The biotransformation and stability of NPS in wastewater has received little attention so far and most of the WBE studies have focused on in-sample stability [25,28]. Furthermore, the fate of NPS and their transformation products (TPs) in wastewater treatment processes is not thoroughly investigated yet, compared to other chemicals of emerging concern (i.e., pharmaceuticals, household chemicals, personal care products, and pesticides [29,30,31,32]).
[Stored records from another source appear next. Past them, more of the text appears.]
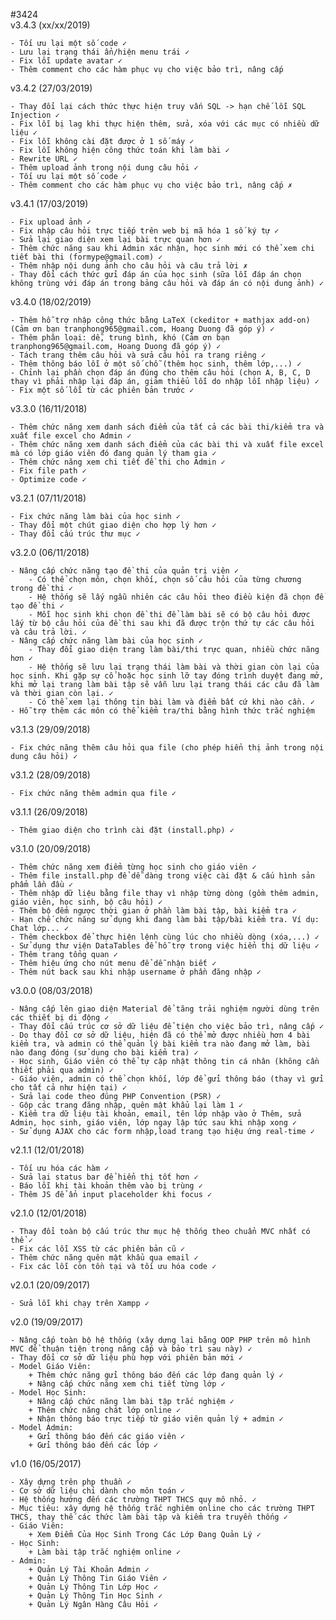 #3424  
v3.4.3 (xx/xx/2019)

    - Tối ưu lại một số code ✓
    - Lưu lại trạng thái ẩn/hiện menu trái ✓
    - Fix lỗi update avatar ✓
    - Thêm comment cho các hàm phục vụ cho việc bảo trì, nâng cấp
    
v3.4.2 (27/03/2019)

    - Thay đổi lại cách thức thực hiện truy vấn SQL -> hạn chế lỗi SQL Injection ✓
    - Fix lỗi bị lag khi thực hiện thêm, sửa, xóa với các mục có nhiều dữ liệu ✓
    - Fix lỗi không cài đặt được ở 1 số máy ✓
    - Fix lỗi không hiện công thức toán khi làm bài ✓
    - Rewrite URL ✓
    - Thêm upload ảnh trong nội dung câu hỏi ✓
    - Tối ưu lại một số code ✓
    - Thêm comment cho các hàm phục vụ cho việc bảo trì, nâng cấp ✗

v3.4.1 (17/03/2019)

    - Fix upload ảnh ✓
    - Fix nhập câu hỏi trực tiếp trên web bị mã hóa 1 số ký tự ✓
    - Sửa lại giao diện xem lại bài trực quan hơn ✓
    - Thêm chức năng sau khi Admin xác nhận, học sinh mới có thể xem chi tiết bài thi (formype@gmail.com) ✓
    - Thêm nhập nội dung ảnh cho câu hỏi và câu trả lời ✗
    - Thay đổi cách thức gửi đáp án của học sinh (sữa lỗi đáp án chọn không trùng với đáp án trong bảng câu hỏi và đáp án có nội dung ảnh) ✓

v3.4.0 (18/02/2019)

    - Thêm hỗ trợ nhập công thức bằng LaTeX (ckeditor + mathjax add-on) (Cảm ơn bạn tranphong965@gmail.com, Hoang Duong đã góp ý) ✓
    - Thêm phân loại: dễ, trung bình, khó (Cảm ơn bạn tranphong965@gmail.com, Hoang Duong đã góp ý) ✓
    - Tách trang thêm câu hỏi và sửa câu hỏi ra trang riêng ✓
    - Thêm thông báo lỗi ở một số chỗ (thêm học sinh, thêm lớp,...) ✓
    - Chỉnh lại phần chọn đáp án đúng cho thêm câu hỏi (chọn A, B, C, D thay vì phải nhập lại đáp án, giảm thiểu lỗi do nhập lỗi nhập liệu) ✓
    - Fix một số lỗi từ các phiên bản trước ✓

v3.3.0 (16/11/2018)

    - Thêm chức năng xem danh sách điểm của tất cả các bài thi/kiểm tra và xuất file excel cho Admin ✓
    - Thêm chức năng xem danh sách điểm của các bài thi và xuất file excel mà có lớp giáo viên đó đang quản lý tham gia ✓
    - Thêm chức năng xem chi tiết đề thi cho Admin ✓
    - Fix file path ✓
    - Optimize code ✓

v3.2.1 (07/11/2018)

    - Fix chức năng làm bài của học sinh ✓
    - Thay đổi một chút giao diện cho hợp lý hơn ✓
    - Thay đổi cấu trúc thư mục ✓

v3.2.0 (06/11/2018)

    - Nâng cấp chức năng tạo đề thi của quản trị viên ✓
    	- Có thể chọn môn, chọn khối, chọn số câu hỏi của từng chương trong đề thi ✓
    	- Hệ thống sẽ lấy ngẫu nhiên các câu hỏi theo điều kiện đã chọn để tạo đề thi ✓
    	- Mỗi học sinh khi chọn đề thi để làm bài sẽ có bộ câu hỏi được lấy từ bộ câu hỏi của đề thi sau khi đã được trộn thứ tự các câu hỏi và câu trả lời. ✓
    - Nâng cấp chức năng làm bài của học sinh ✓
    	- Thay đổi giao diện trang làm bài/thi trực quan, nhiều chức năng hơn ✓
    	- Hệ thống sẽ lưu lại trạng thái làm bài và thời gian còn lại của học sinh. Khi gặp sự cố hoặc học sinh lỡ tay đóng trình duyệt đang mở, khi mở lại trang làm bài tập sẽ vẫn lưu lại trang thái các câu đã làm và thời gian còn lại. ✓
    	- Có thể xem lại thông tin bài làm và điểm bất cứ khi nào cần. ✓
    - Hỗ trợ thêm các môn có thể kiểm tra/thi bằng hình thức trắc nghiệm

v3.1.3 (29/09/2018)

    - Fix chức năng thêm câu hỏi qua file (cho phép hiển thị ảnh trong nội dung câu hỏi) ✓

v3.1.2 (28/09/2018)

    - Fix chức năng thêm admin qua file ✓

v3.1.1 (26/09/2018)

    - Thêm giao diện cho trình cài đặt (install.php) ✓

v3.1.0 (20/09/2018)

    - Thêm chức năng xem điểm từng học sinh cho giáo viên ✓
    - Thêm file install.php để dễ dàng trong việc cài đặt & cấu hình sản phẩm lần đầu ✓
    - Thêm nhập dữ liệu bằng file thay vì nhập từng dòng (gồm thêm admin, giáo viên, học sinh, bộ câu hỏi) ✓
    - Thêm bộ đếm ngược thời gian ở phần làm bài tập, bài kiểm tra ✓
    - Hạn chế chức năng sử dụng khi đang làm bài tập/bài kiểm tra. Ví dụ: Chat lớp... ✓
    - Thêm checkbox để thực hiện lệnh cùng lúc cho nhiều dòng (xóa,...) ✓
    - Sử dụng thư viện DataTables để hỗ trợ trong việc hiển thị dữ liệu ✓
    - Thêm trang tổng quan ✓
    - Thêm hiệu ứng cho nút menu để dễ nhận biết ✓
    - Thêm nút back sau khi nhập username ở phần đăng nhập ✓

v3.0.0 (08/03/2018)

    - Nâng cấp lên giao diện Material để tăng trải nghiệm người dùng trên các thiết bị di động ✓
    - Thay đổi cấu trúc cơ sở dữ liệu để tiện cho việc bảo trì, nâng cấp ✓
    - Do thay đổi cơ sở dữ liệu, hiện đã có thể mở được nhiều hơn 4 bài kiểm tra, và admin có thể quản lý bài kiểm tra nào đang mở làm, bài nào đang đóng (sử dụng cho bài kiểm tra) ✓
    - Học sinh, Giáo viên có thể tự cập nhật thông tin cá nhân (không cần thiết phải qua admin) ✓
    - Giáo viên, admin có thể chọn khối, lớp để gửi thông báo (thay vì gửi cho tất cả như hiện tại) ✓
    - Sửa lại code theo đúng PHP Convention (PSR) ✓
    - Gộp các trang đăng nhập, quên mật khẩu lại làm 1 ✓
    - Kiểm tra dữ liệu tài khoản, email, tên lớp nhập vào ở Thêm, sửa Admin, học sinh, giáo viên, lớp ngay lập tức sau khi nhập xong ✓
    - Sử dụng AJAX cho các form nhập,load trang tạo hiệu ứng real-time ✓

v2.1.1 (12/01/2018)

    - Tối ưu hóa các hàm ✓
    - Sửa lại status bar để hiển thị tốt hơn ✓
    - Báo lỗi khi tài khoản thêm vào bị trùng ✓
    - Thêm JS để ẩn input placeholder khi focus ✓

v2.1.0 (12/01/2018)

    - Thay đổi toàn bộ cấu trúc thư mục hệ thống theo chuẩn MVC nhất có thể ✓
    - Fix các lỗi XSS từ các phiên bản cũ ✓
    - Thêm chức năng quên mật khẩu qua email ✓
    - Fix các lỗi còn tồn tại và tối ưu hóa code ✓

v2.0.1 (20/09/2017)

    - Sửa lỗi khi chạy trên Xampp ✓

v2.0 (19/09/2017)

    - Nâng cấp toàn bộ hệ thống (xây dựng lại bằng OOP PHP trên mô hình MVC để thuận tiện trong nâng cấp và bảo trì sau này) ✓
    - Thay đổi cơ sở dữ liệu phù hợp với phiên bản mới ✓
    - Model Giáo Viên:
    	+ Thêm chức năng gửi thông báo đến các lớp đang quản lý ✓
    	+ Nâng cấp chức năng xem chi tiết từng lớp ✓
    - Model Học Sinh:
    	+ Nâng cấp chức năng làm bài tập trắc nghiệm ✓
    	+ Thêm chức năng chát lớp online ✓
    	+ Nhận thông báo trực tiếp từ giáo viên quản lý + admin ✓
    - Model Admin:
    	+ Gửi thông báo đến các giáo viên ✓
    	+ Gửi thông báo đến các lớp ✓

v1.0 (16/05/2017)

    - Xây dựng trên php thuần ✓
    - Cơ sở dữ liệu chỉ dành cho môn toán ✓
    - Hệ thống hướng đến các trường THPT THCS quy mô nhỏ. ✓
    - Mục tiêu: xây dựng hệ thống trắc nghiệm online cho các trường THPT THCS, thay thế các thức làm bài tập và kiểm tra truyền thống ✓
    - Giáo Viên:
    	+ Xem Điểm Của Học Sinh Trong Các Lớp Đang Quản Lý ✓
    - Học Sinh:
    	+ Làm bài tập trắc nghiệm online ✓
    - Admin:
    	+ Quản Lý Tài Khoản Admin ✓
    	+ Quản Lý Thông Tin Giáo Viên ✓
    	+ Quản Lý Thông Tin Lớp Học ✓
    	+ Quản Lý Thông Tin Học Sinh ✓
    	+ Quản Lý Ngân Hàng Câu Hỏi ✓
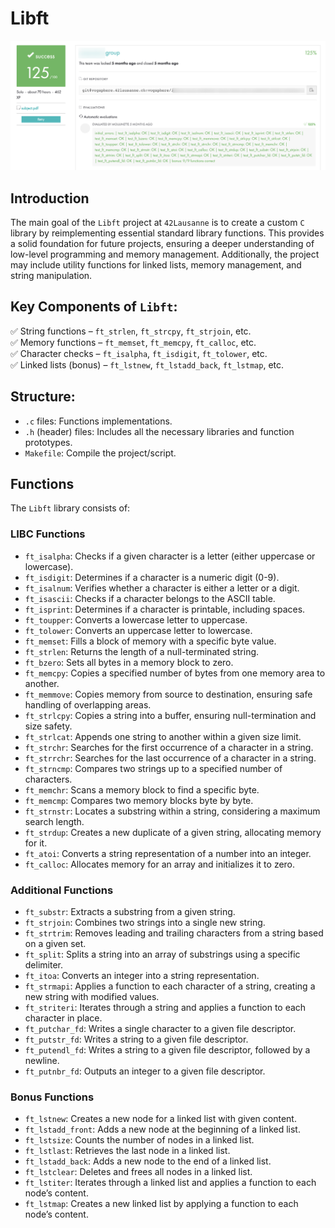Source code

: # Libft

![Moulinette](moulinette.png)

## Introduction
The main goal of the `Libft` project at `42Lausanne` is to create a custom `C` library by reimplementing essential standard library functions. This provides a solid foundation for future projects, ensuring a deeper understanding of low-level programming and memory management. Additionally, the project may include utility functions for linked lists, memory management, and string manipulation.

## Key Components of `Libft`:
✅ String functions – `ft_strlen`, `ft_strcpy`, `ft_strjoin`, etc.\
✅ Memory functions – `ft_memset`, `ft_memcpy`, `ft_calloc`, etc.\
✅ Character checks – `ft_isalpha`, `ft_isdigit`, `ft_tolower`, etc.\
✅ Linked lists (bonus) – `ft_lstnew`, `ft_lstadd_back`, `ft_lstmap`, etc.

## Structure:
- `.c` files: Functions implementations.
- `.h` (header) files: Includes all the necessary libraries and function prototypes.
- `Makefile`: Compile the project/script.

## Functions
The `Libft` library consists of:

### **LIBC Functions**
- `ft_isalpha`: Checks if a given character is a letter (either uppercase or lowercase).
- `ft_isdigit`: Determines if a character is a numeric digit (0-9).
- `ft_isalnum`: Verifies whether a character is either a letter or a digit.
- `ft_isascii`: Checks if a character belongs to the ASCII table.
- `ft_isprint`: Determines if a character is printable, including spaces.
- `ft_toupper`: Converts a lowercase letter to uppercase.
- `ft_tolower`: Converts an uppercase letter to lowercase.
- `ft_memset`: Fills a block of memory with a specific byte value.
- `ft_strlen`: Returns the length of a null-terminated string.
- `ft_bzero`: Sets all bytes in a memory block to zero.
- `ft_memcpy`: Copies a specified number of bytes from one memory area to another.
- `ft_memmove`: Copies memory from source to destination, ensuring safe handling of overlapping areas.
- `ft_strlcpy`: Copies a string into a buffer, ensuring null-termination and size safety.
- `ft_strlcat`: Appends one string to another within a given size limit.
- `ft_strchr`: Searches for the first occurrence of a character in a string.
- `ft_strrchr`: Searches for the last occurrence of a character in a string.
- `ft_strncmp`: Compares two strings up to a specified number of characters.
- `ft_memchr`: Scans a memory block to find a specific byte.
- `ft_memcmp`: Compares two memory blocks byte by byte.
- `ft_strnstr`: Locates a substring within a string, considering a maximum search length.
- `ft_strdup`: Creates a new duplicate of a given string, allocating memory for it.
- `ft_atoi`: Converts a string representation of a number into an integer.
- `ft_calloc`: Allocates memory for an array and initializes it to zero.

### **Additional Functions**
- `ft_substr`: Extracts a substring from a given string.
- `ft_strjoin`: Combines two strings into a single new string.
- `ft_strtrim`: Removes leading and trailing characters from a string based on a given set.
- `ft_split`: Splits a string into an array of substrings using a specific delimiter.
- `ft_itoa`: Converts an integer into a string representation.
- `ft_strmapi`: Applies a function to each character of a string, creating a new string with modified values.
- `ft_striteri`: Iterates through a string and applies a function to each character in place.
- `ft_putchar_fd`: Writes a single character to a given file descriptor.
- `ft_putstr_fd`: Writes a string to a given file descriptor.
- `ft_putendl_fd`: Writes a string to a given file descriptor, followed by a newline.
- `ft_putnbr_fd`: Outputs an integer to a given file descriptor.

### **Bonus Functions**
- `ft_lstnew`: Creates a new node for a linked list with given content.
- `ft_lstadd_front`: Adds a new node at the beginning of a linked list.
- `ft_lstsize`: Counts the number of nodes in a linked list.
- `ft_lstlast`: Retrieves the last node in a linked list.
- `ft_lstadd_back`: Adds a new node to the end of a linked list.
- `ft_lstclear`: Deletes and frees all nodes in a linked list.
- `ft_lstiter`: Iterates through a linked list and applies a function to each node’s content.
- `ft_lstmap`: Creates a new linked list by applying a function to each node’s content.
Metabolism and biotransformation studies of NPS are of high importance and should be promoted, since there is a need to choose the most representative compounds for WBE and to detect potential overlap of other biotransformation (i.e., microbial and mammalian) routes [19,33,34].
The increasing number of emerging NPS in recent years, the absence of reference standards, and/or their prohibitive cost has made high-resolution mass spectrometry (HRMS) instruments necessary in forensic, chemical (analytical and environmental), and clinical screening procedures [35]. HRMS systems and appropriate analytical strategies are required for the detection and identification of (new) TPs in wastewater [36]. Moreover, the use of retention time prediction models could be a complementary and very advantageous tool for the identification of suspect and unknown compounds [37]. However, it has been emphasized that prediction models cannot always distinguish isomers and isobaric compounds and, thus, the use of analytical standards are necessary for the confirmation of a suspect isomeric and isobaric compound in real samples [38].
The main objectives of this work were: (i) to perform transformation experiments with activated sludge and wastewater and to explore the formation of TPs from PMMA and DHM, applying target and suspect screening based on liquid chromatography quadrupole-time-of-flight mass spectrometry (LC-QToF-MS); (ii) to elucidate the structures of the candidate TPs, based on accurate mass and isotopic pattern using LC-QToF-MS and tentative interpretation of MS/MS spectra; (iii) to support and enhance (if possible) the identification level of the TPs using an in-house retention time prediction model; and (iv) to propose potential WBE biomarkers for the studied NPS.

2. Results

2.1. PMMA and DHM Degradation

The aerobic degradation of PMMA in the activated sludge (biotic) reactor was deficient after a seven-day experiment (Figure 1). On the other hand, the aerobic degradation of DHM was almost 100% (Figure 2). The initial PMMA concentration (2 mg/L was the spiking level and 3 g/L the total suspended solids concentration) was decreased 50% during the first two and a half days and then decreased further reaching the maximum degradation rate of approximately 80% after five days, where it remained stable until the end of the experiment. DHM presented a faster degradation rate than PMMA, with a half-life of one day and an overall degradation up to 100% from the fourth day of the experiment. An exponential decrease was observed during the seven-day experiment.
The control reactors running in parallel showed limited losses. PMMA presented 18% losses in both the sorption and abiotic reactors and DHM 14% in the abiotic reactor after 168 h. The control experiments with diluted autoclaved sludge (sorption reactor) showed significant losses (45% after seven days). However, until the fourth day of the experiment, where DHM was completely degraded, negligible losses were observed (4%). Thus, the degradation of both PMMA and DHM can be related to biological activity in the active bioreactor.
The parameters pH and temperature remained constant throughout the experiment.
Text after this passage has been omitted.